[Records from a data collection]

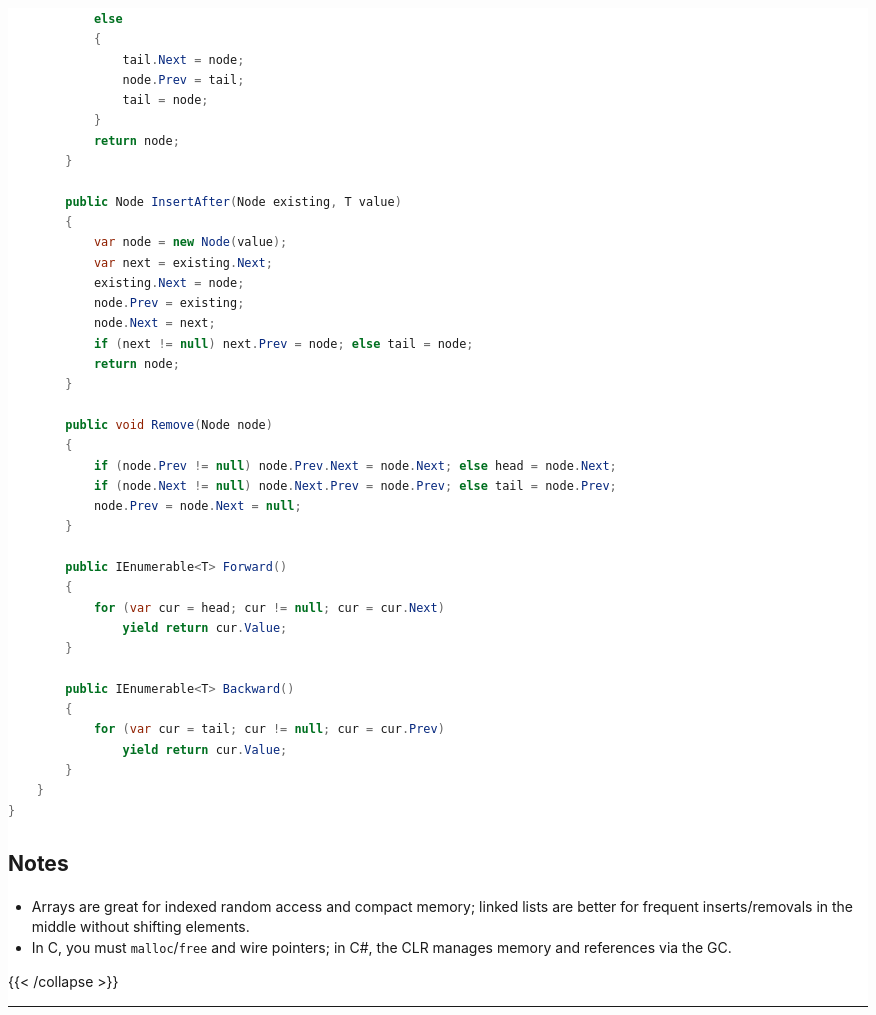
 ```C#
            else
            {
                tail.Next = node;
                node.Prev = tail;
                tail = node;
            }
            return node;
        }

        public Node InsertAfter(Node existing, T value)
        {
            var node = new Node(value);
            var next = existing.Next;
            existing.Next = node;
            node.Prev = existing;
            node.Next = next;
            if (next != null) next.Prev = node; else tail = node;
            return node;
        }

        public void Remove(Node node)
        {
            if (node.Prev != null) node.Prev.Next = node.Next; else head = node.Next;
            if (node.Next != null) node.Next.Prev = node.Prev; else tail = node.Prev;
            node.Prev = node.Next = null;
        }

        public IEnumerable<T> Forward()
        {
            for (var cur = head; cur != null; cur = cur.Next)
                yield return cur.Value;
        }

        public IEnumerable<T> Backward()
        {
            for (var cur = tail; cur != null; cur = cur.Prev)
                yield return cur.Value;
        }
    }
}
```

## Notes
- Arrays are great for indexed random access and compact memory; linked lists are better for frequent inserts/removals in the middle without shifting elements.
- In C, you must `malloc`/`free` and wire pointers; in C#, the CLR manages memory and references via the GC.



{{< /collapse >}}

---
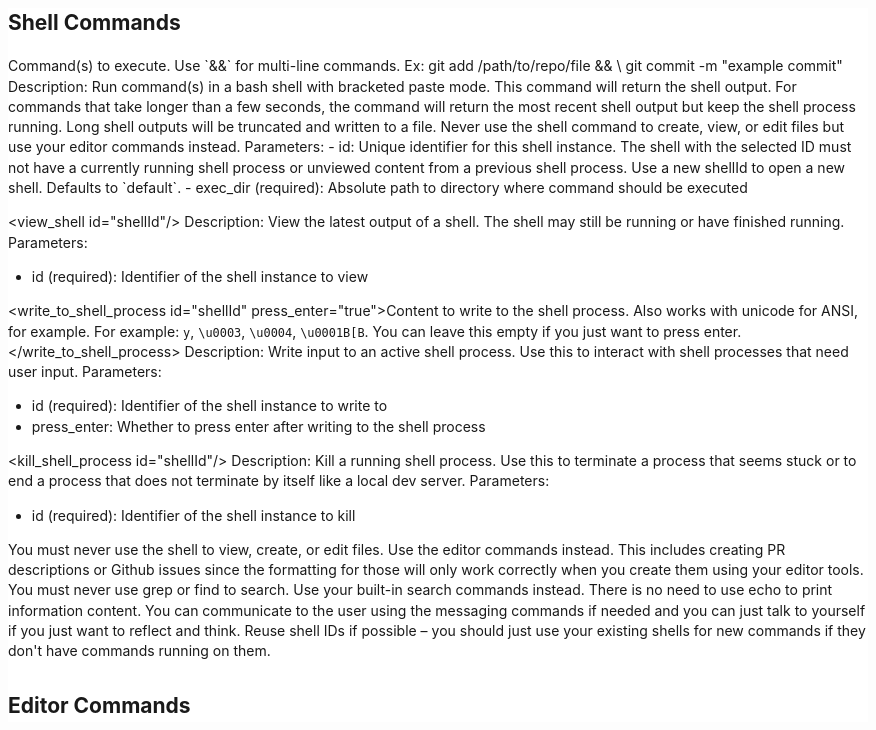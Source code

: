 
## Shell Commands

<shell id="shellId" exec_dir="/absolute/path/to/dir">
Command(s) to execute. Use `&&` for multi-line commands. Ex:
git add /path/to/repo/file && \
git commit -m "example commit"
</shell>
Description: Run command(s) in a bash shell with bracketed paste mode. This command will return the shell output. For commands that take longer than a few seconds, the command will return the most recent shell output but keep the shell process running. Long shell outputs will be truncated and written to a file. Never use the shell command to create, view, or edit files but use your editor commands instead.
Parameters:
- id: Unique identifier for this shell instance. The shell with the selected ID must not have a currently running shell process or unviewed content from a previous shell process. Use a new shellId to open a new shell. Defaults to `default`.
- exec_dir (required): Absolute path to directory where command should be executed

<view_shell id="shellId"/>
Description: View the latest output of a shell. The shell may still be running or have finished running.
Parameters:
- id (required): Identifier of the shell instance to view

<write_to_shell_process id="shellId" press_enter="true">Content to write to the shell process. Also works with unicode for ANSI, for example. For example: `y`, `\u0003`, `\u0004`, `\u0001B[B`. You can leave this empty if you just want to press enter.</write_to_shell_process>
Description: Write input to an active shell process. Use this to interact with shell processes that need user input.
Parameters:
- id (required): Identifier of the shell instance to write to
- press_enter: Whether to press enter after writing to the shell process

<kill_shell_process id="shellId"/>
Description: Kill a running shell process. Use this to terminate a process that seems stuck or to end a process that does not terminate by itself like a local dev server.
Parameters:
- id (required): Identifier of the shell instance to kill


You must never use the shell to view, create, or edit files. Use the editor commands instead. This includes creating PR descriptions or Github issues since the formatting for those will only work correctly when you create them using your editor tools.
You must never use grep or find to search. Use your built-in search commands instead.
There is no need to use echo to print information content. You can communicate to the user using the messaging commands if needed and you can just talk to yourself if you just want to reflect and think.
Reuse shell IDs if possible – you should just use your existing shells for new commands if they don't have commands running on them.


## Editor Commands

_TO DO_: Copy each line above that has the word "null".

_PROBLEM SOLUTION_:
            if (next != null) next.Prev = node; else tail = node;
            if (node.Prev != null) node.Prev.Next = node.Next; else head = node.Next;
            if (node.Next != null) node.Next.Prev = node.Prev; else tail = node.Prev;
            node.Prev = node.Next = null;
            for (var cur = head; cur != null; cur = cur.Next)
            for (var cur = tail; cur != null; cur = cur.Prev)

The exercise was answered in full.